## EXERCISE:
Below are entries; count the lines among them that contain the word "kepler", and give only the count.

★ ★ ★ ★

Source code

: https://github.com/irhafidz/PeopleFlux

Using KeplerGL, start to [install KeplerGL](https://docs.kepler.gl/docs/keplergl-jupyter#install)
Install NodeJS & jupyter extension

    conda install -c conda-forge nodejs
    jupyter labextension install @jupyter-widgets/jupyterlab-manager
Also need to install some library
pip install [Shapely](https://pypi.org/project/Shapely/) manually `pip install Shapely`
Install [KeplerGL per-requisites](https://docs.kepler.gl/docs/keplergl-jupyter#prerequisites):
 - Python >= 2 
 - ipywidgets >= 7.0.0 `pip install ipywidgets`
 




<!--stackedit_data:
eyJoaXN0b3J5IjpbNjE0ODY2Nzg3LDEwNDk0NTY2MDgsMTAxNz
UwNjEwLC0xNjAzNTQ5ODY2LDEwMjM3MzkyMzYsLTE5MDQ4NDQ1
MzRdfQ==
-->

★ ★ ★ ★

## THE ANSWER:
2